Rewind to just before move 26:
click for larger view
White continues 26.Rae1 and Black continued 26.Rhg8? setting up the puzzle position. Instead
26...Rd8! defends. Hee's an interactive link to Crafty Endgame Simulator:
White has the advantage, but converting it without the help of an engine is another matter. I had to settle for repetition in the line 26...Rd8 27.Qf2 Kb8 28.R1e6 Qg4 29.b3 (not 29.Rf6 Qa4+!) h5 30.Rf6 Rhf8 31.Ref7 Rfe8 32.Kd2 Qh3 33.Rxf5 Qh1 34.Qf1 Qh2+ 35.Qf2 Qh1 etc.
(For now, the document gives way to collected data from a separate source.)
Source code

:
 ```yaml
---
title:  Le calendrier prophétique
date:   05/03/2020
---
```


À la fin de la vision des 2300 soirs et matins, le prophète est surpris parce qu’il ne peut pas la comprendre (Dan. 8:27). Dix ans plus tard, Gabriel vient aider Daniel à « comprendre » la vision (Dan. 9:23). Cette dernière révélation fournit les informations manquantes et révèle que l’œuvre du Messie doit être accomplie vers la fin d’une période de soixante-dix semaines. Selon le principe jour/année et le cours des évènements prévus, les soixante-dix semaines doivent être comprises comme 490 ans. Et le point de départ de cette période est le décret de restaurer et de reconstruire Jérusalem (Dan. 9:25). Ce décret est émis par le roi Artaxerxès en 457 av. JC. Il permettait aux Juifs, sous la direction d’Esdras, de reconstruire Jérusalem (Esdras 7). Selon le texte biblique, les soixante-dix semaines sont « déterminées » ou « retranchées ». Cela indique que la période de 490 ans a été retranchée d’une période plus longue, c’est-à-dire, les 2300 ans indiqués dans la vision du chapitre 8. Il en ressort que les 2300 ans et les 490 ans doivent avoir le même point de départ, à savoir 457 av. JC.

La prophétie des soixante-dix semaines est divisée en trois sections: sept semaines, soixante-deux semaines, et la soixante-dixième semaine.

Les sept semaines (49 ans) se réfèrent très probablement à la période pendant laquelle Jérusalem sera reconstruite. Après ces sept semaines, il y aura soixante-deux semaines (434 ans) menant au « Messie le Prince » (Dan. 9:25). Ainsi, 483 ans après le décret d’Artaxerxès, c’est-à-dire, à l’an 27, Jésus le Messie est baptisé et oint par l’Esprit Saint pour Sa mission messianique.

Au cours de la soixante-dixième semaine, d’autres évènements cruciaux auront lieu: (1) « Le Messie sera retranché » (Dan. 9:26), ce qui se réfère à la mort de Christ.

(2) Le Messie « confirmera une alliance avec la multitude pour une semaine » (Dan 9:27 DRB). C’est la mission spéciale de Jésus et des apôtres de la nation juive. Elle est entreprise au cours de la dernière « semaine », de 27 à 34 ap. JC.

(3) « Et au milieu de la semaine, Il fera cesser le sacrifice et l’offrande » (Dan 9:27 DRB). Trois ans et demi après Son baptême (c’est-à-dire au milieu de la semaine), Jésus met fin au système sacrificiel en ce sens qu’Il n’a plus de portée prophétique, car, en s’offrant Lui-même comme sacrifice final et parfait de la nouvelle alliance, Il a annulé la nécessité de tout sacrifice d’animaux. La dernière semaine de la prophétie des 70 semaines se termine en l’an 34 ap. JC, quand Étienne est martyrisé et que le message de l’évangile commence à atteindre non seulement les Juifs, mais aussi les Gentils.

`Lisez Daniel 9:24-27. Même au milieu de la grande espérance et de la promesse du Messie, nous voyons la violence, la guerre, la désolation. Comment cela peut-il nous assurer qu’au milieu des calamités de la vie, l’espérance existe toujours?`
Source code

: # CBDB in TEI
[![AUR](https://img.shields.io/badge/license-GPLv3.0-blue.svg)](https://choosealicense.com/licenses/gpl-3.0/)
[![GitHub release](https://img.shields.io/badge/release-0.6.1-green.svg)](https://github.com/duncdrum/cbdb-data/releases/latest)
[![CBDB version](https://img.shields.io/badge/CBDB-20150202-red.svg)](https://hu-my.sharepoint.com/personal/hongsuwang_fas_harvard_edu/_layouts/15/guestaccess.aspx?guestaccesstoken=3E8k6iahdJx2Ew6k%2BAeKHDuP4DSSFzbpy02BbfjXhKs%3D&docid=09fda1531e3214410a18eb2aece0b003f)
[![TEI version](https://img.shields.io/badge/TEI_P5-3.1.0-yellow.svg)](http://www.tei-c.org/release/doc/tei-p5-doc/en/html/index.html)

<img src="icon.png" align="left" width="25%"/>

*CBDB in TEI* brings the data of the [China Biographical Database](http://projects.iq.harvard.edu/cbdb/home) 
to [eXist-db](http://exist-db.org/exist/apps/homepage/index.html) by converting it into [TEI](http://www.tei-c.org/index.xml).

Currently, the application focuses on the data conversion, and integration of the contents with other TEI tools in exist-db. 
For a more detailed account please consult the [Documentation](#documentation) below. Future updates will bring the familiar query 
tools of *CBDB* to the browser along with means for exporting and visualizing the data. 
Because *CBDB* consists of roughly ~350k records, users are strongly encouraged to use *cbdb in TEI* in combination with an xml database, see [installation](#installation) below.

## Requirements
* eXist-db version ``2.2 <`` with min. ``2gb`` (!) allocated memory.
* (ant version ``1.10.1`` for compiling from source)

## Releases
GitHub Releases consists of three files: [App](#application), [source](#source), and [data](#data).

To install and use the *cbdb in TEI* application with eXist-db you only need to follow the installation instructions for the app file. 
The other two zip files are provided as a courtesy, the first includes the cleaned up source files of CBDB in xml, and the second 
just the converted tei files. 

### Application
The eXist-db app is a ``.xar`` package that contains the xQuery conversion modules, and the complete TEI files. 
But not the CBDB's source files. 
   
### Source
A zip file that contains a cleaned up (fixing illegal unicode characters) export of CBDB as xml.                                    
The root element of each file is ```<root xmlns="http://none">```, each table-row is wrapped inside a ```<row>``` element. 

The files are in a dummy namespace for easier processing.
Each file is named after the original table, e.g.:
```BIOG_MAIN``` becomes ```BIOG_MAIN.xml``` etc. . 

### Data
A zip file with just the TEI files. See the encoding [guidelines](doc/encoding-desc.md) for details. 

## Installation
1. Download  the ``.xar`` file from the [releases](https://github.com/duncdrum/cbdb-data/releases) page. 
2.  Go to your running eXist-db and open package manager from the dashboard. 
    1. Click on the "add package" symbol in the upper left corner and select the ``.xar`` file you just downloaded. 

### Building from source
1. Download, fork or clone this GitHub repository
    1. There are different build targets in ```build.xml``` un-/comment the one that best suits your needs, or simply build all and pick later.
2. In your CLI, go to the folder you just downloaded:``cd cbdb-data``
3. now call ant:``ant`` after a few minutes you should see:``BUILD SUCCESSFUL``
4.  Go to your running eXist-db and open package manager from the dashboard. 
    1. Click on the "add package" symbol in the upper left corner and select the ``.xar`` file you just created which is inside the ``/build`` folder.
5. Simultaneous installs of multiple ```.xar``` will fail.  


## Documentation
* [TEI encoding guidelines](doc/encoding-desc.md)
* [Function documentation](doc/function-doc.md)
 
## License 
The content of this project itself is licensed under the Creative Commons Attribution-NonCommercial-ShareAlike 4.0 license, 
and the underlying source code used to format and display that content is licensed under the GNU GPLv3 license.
Enjoy doing better!
|Feb-29-12|| ||vrandolph: Think this was easier than yesterday.|
|Feb-29-12|| ||dufferps: As I viewed this sequence, I thought, "How clever of Aagaard to move 29.Rxb7+ for a sure win instead of the oh-so-inviting 29.Qxb7+." But as I looked at the possible sequences after 29.Qxb7+, I saw that it was at least as efficient in forcing a sure win - in fact more so.
29.Qxb7+ Kc5, 30.b4# or
29.Qxb7+ Ka5, 30.b4+ Ka4 31.Qa6#
|Feb-29-12|| ||Gilmoy: From 2004: <iron maiden: we don't actually> know how to <play chess on this site; we just> mumble :)|
<Once: It's that golden moment <again.>>
Because Once is not enough!
<... the closest that law-abiding happily <married> men/women can get to a bit of visceral excitement.>
Is that before or after the "again" part? :)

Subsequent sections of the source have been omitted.